About this task: Could you copy the data that follows exactly as written, but drop the pictures?

——————————

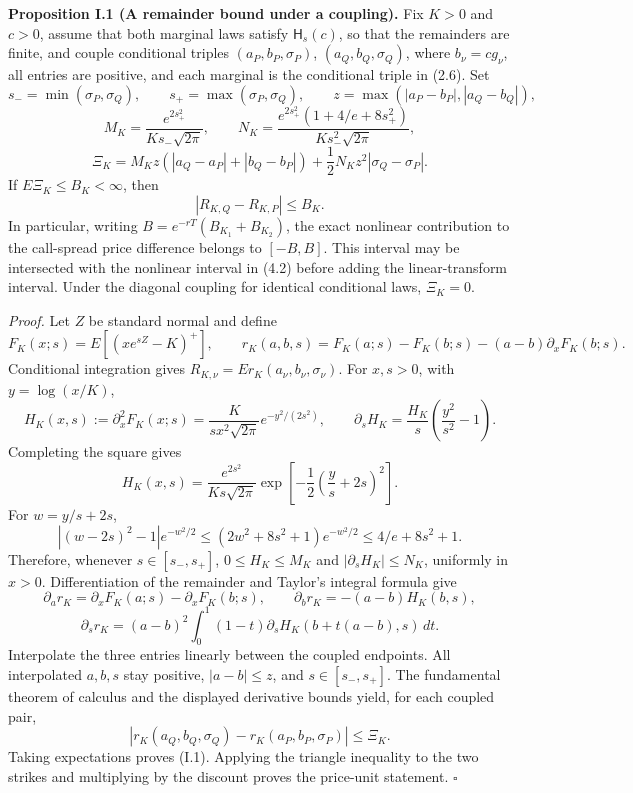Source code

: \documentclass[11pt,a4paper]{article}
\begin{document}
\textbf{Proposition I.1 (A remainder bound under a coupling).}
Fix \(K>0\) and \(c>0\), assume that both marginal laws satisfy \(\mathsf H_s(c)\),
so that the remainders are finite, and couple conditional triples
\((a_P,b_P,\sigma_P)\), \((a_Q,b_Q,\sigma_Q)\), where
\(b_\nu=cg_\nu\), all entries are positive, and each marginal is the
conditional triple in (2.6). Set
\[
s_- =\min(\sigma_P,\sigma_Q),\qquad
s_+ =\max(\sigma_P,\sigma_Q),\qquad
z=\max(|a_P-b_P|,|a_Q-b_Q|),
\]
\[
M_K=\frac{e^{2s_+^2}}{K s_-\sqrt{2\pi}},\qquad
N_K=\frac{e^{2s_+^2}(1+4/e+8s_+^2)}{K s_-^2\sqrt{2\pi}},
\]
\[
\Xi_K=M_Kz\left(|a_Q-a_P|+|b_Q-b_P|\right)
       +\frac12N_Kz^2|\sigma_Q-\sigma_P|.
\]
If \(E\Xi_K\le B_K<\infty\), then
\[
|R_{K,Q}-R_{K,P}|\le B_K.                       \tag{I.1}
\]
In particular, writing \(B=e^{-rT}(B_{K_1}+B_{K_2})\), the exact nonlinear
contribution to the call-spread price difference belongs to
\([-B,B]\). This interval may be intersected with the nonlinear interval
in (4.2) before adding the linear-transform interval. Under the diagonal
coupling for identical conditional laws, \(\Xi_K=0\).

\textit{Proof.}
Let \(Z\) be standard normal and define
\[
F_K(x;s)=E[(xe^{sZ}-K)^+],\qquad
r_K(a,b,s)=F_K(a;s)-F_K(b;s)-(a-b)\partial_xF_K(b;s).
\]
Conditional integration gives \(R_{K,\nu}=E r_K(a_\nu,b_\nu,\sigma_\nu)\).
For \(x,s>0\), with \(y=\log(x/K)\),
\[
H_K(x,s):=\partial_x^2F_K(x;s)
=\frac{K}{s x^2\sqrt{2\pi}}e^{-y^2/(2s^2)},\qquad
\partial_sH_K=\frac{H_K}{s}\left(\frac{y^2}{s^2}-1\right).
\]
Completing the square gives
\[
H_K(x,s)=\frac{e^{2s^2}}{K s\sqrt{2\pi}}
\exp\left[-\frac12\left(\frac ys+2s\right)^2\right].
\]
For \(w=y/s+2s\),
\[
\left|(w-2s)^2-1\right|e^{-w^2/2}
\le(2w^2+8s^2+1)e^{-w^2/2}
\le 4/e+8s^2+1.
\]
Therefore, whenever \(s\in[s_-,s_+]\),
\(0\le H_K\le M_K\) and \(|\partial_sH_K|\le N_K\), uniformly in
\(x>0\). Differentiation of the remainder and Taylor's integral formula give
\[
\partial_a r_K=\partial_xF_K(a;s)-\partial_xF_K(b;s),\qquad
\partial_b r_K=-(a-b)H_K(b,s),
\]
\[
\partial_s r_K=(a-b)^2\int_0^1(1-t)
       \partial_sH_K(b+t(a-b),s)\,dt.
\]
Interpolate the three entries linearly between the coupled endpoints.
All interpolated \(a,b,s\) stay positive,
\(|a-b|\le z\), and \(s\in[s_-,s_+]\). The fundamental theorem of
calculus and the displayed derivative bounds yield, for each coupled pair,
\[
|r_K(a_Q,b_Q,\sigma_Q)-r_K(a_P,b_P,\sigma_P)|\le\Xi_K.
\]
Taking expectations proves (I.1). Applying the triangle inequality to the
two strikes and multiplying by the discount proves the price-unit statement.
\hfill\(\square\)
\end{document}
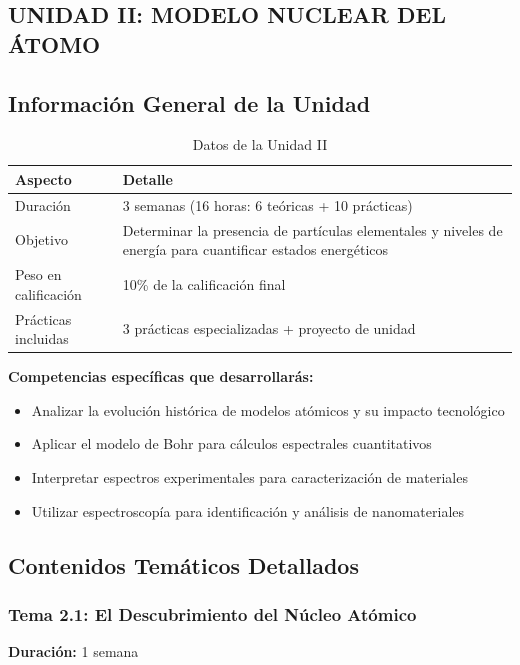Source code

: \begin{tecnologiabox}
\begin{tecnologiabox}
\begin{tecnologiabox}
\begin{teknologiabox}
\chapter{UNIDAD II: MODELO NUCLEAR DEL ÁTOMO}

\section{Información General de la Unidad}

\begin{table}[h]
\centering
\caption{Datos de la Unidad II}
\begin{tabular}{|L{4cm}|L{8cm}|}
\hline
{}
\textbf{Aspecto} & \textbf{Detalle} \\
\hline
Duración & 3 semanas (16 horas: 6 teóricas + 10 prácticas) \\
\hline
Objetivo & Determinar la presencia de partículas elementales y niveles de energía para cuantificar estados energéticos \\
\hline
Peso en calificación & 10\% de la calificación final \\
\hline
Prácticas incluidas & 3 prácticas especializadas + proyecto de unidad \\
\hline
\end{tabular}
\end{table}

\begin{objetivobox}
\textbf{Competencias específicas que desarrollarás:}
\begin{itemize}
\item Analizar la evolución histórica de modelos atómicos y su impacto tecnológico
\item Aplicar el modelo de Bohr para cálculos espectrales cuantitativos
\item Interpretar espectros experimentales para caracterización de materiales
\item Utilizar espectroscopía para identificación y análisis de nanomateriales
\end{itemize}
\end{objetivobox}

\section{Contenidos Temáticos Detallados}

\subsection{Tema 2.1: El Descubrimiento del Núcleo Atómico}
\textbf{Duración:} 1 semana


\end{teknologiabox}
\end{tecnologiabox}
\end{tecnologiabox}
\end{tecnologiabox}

——————————

Solution to the problem:
Source code

: \documentclass[11pt,a4paper]{article}
\begin{document}
\textbf{Proposition I.1 (A remainder bound under a coupling).}
Fix \(K>0\) and \(c>0\), assume that both marginal laws satisfy \(\mathsf H_s(c)\),
so that the remainders are finite, and couple conditional triples
\((a_P,b_P,\sigma_P)\), \((a_Q,b_Q,\sigma_Q)\), where
\(b_\nu=cg_\nu\), all entries are positive, and each marginal is the
conditional triple in (2.6). Set
\[
s_- =\min(\sigma_P,\sigma_Q),\qquad
s_+ =\max(\sigma_P,\sigma_Q),\qquad
z=\max(|a_P-b_P|,|a_Q-b_Q|),
\]
\[
M_K=\frac{e^{2s_+^2}}{K s_-\sqrt{2\pi}},\qquad
N_K=\frac{e^{2s_+^2}(1+4/e+8s_+^2)}{K s_-^2\sqrt{2\pi}},
\]
\[
\Xi_K=M_Kz\left(|a_Q-a_P|+|b_Q-b_P|\right)
       +\frac12N_Kz^2|\sigma_Q-\sigma_P|.
\]
If \(E\Xi_K\le B_K<\infty\), then
\[
|R_{K,Q}-R_{K,P}|\le B_K.                       \tag{I.1}
\]
In particular, writing \(B=e^{-rT}(B_{K_1}+B_{K_2})\), the exact nonlinear
contribution to the call-spread price difference belongs to
\([-B,B]\). This interval may be intersected with the nonlinear interval
in (4.2) before adding the linear-transform interval. Under the diagonal
coupling for identical conditional laws, \(\Xi_K=0\).

\textit{Proof.}
Let \(Z\) be standard normal and define
\[
F_K(x;s)=E[(xe^{sZ}-K)^+],\qquad
r_K(a,b,s)=F_K(a;s)-F_K(b;s)-(a-b)\partial_xF_K(b;s).
\]
Conditional integration gives \(R_{K,\nu}=E r_K(a_\nu,b_\nu,\sigma_\nu)\).
For \(x,s>0\), with \(y=\log(x/K)\),
\[
H_K(x,s):=\partial_x^2F_K(x;s)
=\frac{K}{s x^2\sqrt{2\pi}}e^{-y^2/(2s^2)},\qquad
\partial_sH_K=\frac{H_K}{s}\left(\frac{y^2}{s^2}-1\right).
\]
Completing the square gives
\[
H_K(x,s)=\frac{e^{2s^2}}{K s\sqrt{2\pi}}
\exp\left[-\frac12\left(\frac ys+2s\right)^2\right].
\]
For \(w=y/s+2s\),
\[
\left|(w-2s)^2-1\right|e^{-w^2/2}
\le(2w^2+8s^2+1)e^{-w^2/2}
\le 4/e+8s^2+1.
\]
Therefore, whenever \(s\in[s_-,s_+]\),
\(0\le H_K\le M_K\) and \(|\partial_sH_K|\le N_K\), uniformly in
\(x>0\). Differentiation of the remainder and Taylor's integral formula give
\[
\partial_a r_K=\partial_xF_K(a;s)-\partial_xF_K(b;s),\qquad
\partial_b r_K=-(a-b)H_K(b,s),
\]
\[
\partial_s r_K=(a-b)^2\int_0^1(1-t)
       \partial_sH_K(b+t(a-b),s)\,dt.
\]
Interpolate the three entries linearly between the coupled endpoints.
All interpolated \(a,b,s\) stay positive,
\(|a-b|\le z\), and \(s\in[s_-,s_+]\). The fundamental theorem of
calculus and the displayed derivative bounds yield, for each coupled pair,
\[
|r_K(a_Q,b_Q,\sigma_Q)-r_K(a_P,b_P,\sigma_P)|\le\Xi_K.
\]
Taking expectations proves (I.1). Applying the triangle inequality to the
two strikes and multiplying by the discount proves the price-unit statement.
\hfill\(\square\)
\end{document}
Source code

: \begin{tecnologiabox}
\begin{tecnologiabox}
\begin{tecnologiabox}
\begin{teknologiabox}
\chapter{UNIDAD II: MODELO NUCLEAR DEL ÁTOMO}

\section{Información General de la Unidad}

\begin{table}[h]
\centering
\caption{Datos de la Unidad II}
\begin{tabular}{|L{4cm}|L{8cm}|}
\hline
{}
\textbf{Aspecto} & \textbf{Detalle} \\
\hline
Duración & 3 semanas (16 horas: 6 teóricas + 10 prácticas) \\
\hline
Objetivo & Determinar la presencia de partículas elementales y niveles de energía para cuantificar estados energéticos \\
\hline
Peso en calificación & 10\% de la calificación final \\
\hline
Prácticas incluidas & 3 prácticas especializadas + proyecto de unidad \\
\hline
\end{tabular}
\end{table}

\begin{objetivobox}
\textbf{Competencias específicas que desarrollarás:}
\begin{itemize}
\item Analizar la evolución histórica de modelos atómicos y su impacto tecnológico
\item Aplicar el modelo de Bohr para cálculos espectrales cuantitativos
\item Interpretar espectros experimentales para caracterización de materiales
\item Utilizar espectroscopía para identificación y análisis de nanomateriales
\end{itemize}
\end{objetivobox}

\section{Contenidos Temáticos Detallados}

\subsection{Tema 2.1: El Descubrimiento del Núcleo Atómico}
\textbf{Duración:} 1 semana


\end{teknologiabox}
\end{tecnologiabox}
\end{tecnologiabox}
\end{tecnologiabox}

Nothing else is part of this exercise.